What needs to be done → Within the data that follows, set down exactly the lines from the one containing "the [testing system](#installation-of-testing-system))" through the one containing "1. Open the", both ends included.

▬▬▬

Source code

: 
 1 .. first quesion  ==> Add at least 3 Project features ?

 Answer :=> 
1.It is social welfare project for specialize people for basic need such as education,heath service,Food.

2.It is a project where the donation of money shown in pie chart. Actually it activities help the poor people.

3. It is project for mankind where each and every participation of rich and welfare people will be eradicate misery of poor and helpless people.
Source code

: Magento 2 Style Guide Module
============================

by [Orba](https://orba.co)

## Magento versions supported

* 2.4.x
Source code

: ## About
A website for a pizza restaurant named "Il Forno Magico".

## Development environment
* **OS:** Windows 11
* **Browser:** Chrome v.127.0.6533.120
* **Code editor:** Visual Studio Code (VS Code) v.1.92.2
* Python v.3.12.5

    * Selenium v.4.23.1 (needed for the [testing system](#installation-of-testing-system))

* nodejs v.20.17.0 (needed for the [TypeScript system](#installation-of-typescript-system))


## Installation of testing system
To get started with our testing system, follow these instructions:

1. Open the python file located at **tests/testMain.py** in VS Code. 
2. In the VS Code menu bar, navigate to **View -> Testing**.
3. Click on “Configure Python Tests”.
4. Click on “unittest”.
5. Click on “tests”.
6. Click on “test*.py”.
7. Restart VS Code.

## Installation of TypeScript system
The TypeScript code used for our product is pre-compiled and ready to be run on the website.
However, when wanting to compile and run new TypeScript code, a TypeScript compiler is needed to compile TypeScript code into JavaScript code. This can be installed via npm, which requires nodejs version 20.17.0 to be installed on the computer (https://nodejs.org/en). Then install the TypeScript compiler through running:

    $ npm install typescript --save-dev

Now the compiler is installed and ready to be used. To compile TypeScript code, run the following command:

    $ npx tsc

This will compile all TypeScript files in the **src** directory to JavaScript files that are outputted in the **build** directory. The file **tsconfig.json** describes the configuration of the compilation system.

▬▬▬

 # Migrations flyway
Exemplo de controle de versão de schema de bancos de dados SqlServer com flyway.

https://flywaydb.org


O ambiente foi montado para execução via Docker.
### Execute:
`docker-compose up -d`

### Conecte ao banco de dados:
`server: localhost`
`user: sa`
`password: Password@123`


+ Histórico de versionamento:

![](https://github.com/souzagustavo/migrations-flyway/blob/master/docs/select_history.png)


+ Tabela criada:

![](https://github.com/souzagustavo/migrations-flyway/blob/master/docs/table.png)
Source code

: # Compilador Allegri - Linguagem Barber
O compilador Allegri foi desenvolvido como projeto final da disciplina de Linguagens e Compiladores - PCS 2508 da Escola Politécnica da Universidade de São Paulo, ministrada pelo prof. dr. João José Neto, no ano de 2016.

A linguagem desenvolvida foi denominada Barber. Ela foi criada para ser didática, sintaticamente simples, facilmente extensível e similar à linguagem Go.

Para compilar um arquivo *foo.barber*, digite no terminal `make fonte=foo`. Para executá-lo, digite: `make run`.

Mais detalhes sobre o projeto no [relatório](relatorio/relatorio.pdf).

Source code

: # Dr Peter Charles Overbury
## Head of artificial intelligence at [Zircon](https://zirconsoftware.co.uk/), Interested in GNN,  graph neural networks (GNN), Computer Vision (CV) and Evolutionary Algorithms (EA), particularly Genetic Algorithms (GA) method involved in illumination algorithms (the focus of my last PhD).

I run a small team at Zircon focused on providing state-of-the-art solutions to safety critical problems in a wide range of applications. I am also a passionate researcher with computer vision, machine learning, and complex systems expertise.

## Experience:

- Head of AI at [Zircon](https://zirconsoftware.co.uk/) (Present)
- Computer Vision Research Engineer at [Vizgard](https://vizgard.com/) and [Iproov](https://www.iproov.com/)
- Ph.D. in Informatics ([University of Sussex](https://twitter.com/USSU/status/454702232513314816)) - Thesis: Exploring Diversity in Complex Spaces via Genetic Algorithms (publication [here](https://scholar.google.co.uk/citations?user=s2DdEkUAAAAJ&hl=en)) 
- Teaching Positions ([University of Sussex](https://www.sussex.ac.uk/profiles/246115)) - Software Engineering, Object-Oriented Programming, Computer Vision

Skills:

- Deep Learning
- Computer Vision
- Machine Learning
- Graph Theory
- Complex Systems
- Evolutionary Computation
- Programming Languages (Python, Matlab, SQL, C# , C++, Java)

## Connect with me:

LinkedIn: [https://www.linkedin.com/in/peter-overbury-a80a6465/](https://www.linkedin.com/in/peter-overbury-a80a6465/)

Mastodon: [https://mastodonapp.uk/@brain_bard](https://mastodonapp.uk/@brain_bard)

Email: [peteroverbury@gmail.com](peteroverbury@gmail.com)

▬▬▬

Your solution →
    * Selenium v.4.23.1 (needed for the [testing system](#installation-of-testing-system))

* nodejs v.20.17.0 (needed for the [TypeScript system](#installation-of-typescript-system))


## Installation of testing system
To get started with our testing system, follow these instructions:

1. Open the python file located at **tests/testMain.py** in VS Code. 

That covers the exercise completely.